Through the 1970s electronic music that had in the post-war period been synonymous with
Stockhausen and contemporary music began to permeate popular music. Progressive rock bands had been
early adopters of synthesizers, but by the end of the 1970s in the post punk era, industrial bands such as
Throbbing Gristle and Cabaret Voltaire, and a number of bands such as The Human League had begun to
merge academic and popular electronic music. Central to this were two key figures who acted as a bridge
between the 1960s avant-garde and popular music culture; Brian Eno and David Bowie. Eno while an art
student had immersed himself in the 1960s musical avant-garde, had explored the work of Steve Reich and
other minimalists, staged performances of experimental music and had begun to make music through tape
composition. From the point Eno joined the band Roxy Music in 1971, he has been a crucial figure in acting
as an intellectual conduit through which avant-garde techniques and strategies have found their way into
popular music. Although often viewed as an avant pop artist who after his early albums increasingly
transformed into an innovative electronic musician, Eno has been equally important in his crucial role as a
producer or seminal influence for later artists looking to move beyond the restrictions of generic popular
music. Though David Bowie may have seen in German electronic music the way out of the personal and
creative impasse he found himself in in the mid-1970s, it was his collaboration with Eno on Low, Heroes and
Lodger that enabled him to fuse his experimental musical interests and capitalise on them through Eno’s
challenging avant-garde techniques. Through Low and Heroes many other musicians were encouraged to
explore electronic and experimental music in the post-punk period.
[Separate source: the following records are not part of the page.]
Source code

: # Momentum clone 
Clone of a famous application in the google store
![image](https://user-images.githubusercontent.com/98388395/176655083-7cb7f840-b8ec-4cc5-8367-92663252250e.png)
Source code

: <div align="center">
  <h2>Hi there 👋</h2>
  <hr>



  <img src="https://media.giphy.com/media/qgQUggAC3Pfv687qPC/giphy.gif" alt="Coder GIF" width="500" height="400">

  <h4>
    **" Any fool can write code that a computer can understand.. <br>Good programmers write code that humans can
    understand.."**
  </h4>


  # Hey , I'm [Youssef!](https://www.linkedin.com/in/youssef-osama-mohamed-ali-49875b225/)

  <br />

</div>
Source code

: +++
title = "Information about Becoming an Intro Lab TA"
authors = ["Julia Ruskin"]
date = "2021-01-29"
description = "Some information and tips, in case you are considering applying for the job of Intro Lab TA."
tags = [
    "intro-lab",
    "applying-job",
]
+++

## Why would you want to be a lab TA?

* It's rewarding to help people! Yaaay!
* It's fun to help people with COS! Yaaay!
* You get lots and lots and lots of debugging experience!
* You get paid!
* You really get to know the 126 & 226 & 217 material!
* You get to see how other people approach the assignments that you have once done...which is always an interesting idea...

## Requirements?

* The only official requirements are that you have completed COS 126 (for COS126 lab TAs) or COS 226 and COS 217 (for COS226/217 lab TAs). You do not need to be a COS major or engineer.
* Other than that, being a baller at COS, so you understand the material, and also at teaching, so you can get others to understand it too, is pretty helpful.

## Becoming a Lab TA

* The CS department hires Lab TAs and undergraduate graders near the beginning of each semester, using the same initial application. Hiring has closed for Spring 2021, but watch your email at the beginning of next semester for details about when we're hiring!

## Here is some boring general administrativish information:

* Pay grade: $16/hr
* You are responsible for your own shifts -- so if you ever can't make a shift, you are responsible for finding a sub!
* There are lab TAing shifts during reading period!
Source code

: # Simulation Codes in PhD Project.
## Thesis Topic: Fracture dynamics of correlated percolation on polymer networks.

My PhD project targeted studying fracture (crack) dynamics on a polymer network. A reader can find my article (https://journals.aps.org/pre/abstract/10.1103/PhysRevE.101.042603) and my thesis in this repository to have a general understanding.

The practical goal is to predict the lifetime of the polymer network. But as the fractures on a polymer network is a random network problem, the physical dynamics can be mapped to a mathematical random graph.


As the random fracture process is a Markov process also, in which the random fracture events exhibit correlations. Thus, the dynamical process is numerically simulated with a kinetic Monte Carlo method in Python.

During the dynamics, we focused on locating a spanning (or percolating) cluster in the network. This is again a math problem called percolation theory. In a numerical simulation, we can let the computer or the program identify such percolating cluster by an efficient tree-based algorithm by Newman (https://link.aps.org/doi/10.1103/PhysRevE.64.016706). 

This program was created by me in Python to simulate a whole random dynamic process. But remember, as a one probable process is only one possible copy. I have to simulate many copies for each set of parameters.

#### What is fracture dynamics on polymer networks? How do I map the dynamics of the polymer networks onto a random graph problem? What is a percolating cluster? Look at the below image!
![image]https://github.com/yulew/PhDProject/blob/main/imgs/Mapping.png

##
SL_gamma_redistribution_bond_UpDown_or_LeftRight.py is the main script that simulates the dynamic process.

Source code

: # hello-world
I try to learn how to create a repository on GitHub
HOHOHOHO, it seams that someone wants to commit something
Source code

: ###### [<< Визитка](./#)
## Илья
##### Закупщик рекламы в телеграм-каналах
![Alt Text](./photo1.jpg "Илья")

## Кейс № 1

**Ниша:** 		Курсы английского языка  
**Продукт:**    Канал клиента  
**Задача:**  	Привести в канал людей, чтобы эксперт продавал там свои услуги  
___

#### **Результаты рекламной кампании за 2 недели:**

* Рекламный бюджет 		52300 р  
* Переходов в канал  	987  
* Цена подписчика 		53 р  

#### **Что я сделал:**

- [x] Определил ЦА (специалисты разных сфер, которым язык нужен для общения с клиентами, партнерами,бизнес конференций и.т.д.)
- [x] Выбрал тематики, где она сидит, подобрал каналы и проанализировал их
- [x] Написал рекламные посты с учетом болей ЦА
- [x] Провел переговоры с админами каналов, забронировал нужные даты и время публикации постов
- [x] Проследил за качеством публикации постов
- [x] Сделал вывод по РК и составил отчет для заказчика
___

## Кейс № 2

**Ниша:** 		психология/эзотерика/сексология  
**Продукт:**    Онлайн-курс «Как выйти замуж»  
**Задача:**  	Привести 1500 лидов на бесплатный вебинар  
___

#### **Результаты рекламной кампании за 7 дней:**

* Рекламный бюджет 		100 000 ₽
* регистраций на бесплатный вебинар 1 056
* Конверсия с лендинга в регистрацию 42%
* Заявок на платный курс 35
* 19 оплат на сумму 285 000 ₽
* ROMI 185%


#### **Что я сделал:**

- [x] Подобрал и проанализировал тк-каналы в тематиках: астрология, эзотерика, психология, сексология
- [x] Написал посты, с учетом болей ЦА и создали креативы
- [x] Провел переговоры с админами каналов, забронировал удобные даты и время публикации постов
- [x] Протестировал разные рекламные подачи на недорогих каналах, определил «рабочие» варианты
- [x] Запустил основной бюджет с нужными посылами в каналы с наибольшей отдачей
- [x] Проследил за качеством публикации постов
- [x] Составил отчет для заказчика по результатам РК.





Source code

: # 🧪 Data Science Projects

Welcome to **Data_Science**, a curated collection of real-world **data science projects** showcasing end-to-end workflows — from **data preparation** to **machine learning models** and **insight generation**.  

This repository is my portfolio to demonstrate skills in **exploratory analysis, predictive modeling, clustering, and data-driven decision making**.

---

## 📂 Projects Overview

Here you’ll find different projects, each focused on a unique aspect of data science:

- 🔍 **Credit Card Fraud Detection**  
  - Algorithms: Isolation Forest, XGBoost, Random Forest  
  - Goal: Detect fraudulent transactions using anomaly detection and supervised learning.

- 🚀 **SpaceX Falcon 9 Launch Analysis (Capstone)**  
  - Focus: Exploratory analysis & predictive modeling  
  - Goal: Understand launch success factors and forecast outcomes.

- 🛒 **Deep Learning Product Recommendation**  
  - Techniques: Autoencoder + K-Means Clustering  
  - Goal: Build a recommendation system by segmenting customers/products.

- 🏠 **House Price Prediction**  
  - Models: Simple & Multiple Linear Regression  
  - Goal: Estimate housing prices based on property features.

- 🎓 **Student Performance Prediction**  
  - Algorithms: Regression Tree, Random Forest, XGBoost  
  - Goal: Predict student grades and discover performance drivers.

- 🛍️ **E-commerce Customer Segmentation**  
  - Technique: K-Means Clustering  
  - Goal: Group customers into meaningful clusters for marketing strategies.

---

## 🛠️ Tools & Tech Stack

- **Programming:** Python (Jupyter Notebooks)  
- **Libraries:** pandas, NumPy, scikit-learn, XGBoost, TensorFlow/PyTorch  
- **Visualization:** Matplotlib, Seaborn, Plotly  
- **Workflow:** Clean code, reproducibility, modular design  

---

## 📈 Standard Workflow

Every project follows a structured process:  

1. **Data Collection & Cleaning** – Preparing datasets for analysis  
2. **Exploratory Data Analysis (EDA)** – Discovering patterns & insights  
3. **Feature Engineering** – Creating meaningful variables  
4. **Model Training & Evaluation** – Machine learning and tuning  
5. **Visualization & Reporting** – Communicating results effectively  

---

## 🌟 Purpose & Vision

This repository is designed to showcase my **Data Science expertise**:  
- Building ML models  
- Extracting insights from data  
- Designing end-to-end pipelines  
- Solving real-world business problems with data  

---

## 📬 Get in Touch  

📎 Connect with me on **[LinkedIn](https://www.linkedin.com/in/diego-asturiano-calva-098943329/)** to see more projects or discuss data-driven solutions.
Eno’s importance in providing links
4 | Sean Albiez – ‘Avant-Pop’. Bloomsbury Encyclopedia of Popular Music of the World Volume 11. p. 35-38
between the avant-garde of the early and mid-twentieth century and popular music as it developed in the
1970s can hardly be overstated; at the same time, it is important to recognise that his ability to do so was
determined by his early commercial pop success with Roxy Music that somewhat fortuitously gave him a
platform to pursue a career bridging the worlds of art and popular music.
Some Important Artists
Through the 1980s and in the following decades, there are many other artists who have pursued an
approach to their music that does not sit easily either in the field of popular music or the avant-garde. At a
micro level, there are innumerable musicians working across the globe who continually contribute innovative
and radical ideas to wider genre conversations, and the exploration of such experimental and subversive
approaches to genre musics provides the engine for development and change. In terms of high profile
musicians, however, Sonic Youth, David Sylvian, Scott Walker and Björk are examples of musicians who in
their idiosyncratic approaches have continually defied categorisation.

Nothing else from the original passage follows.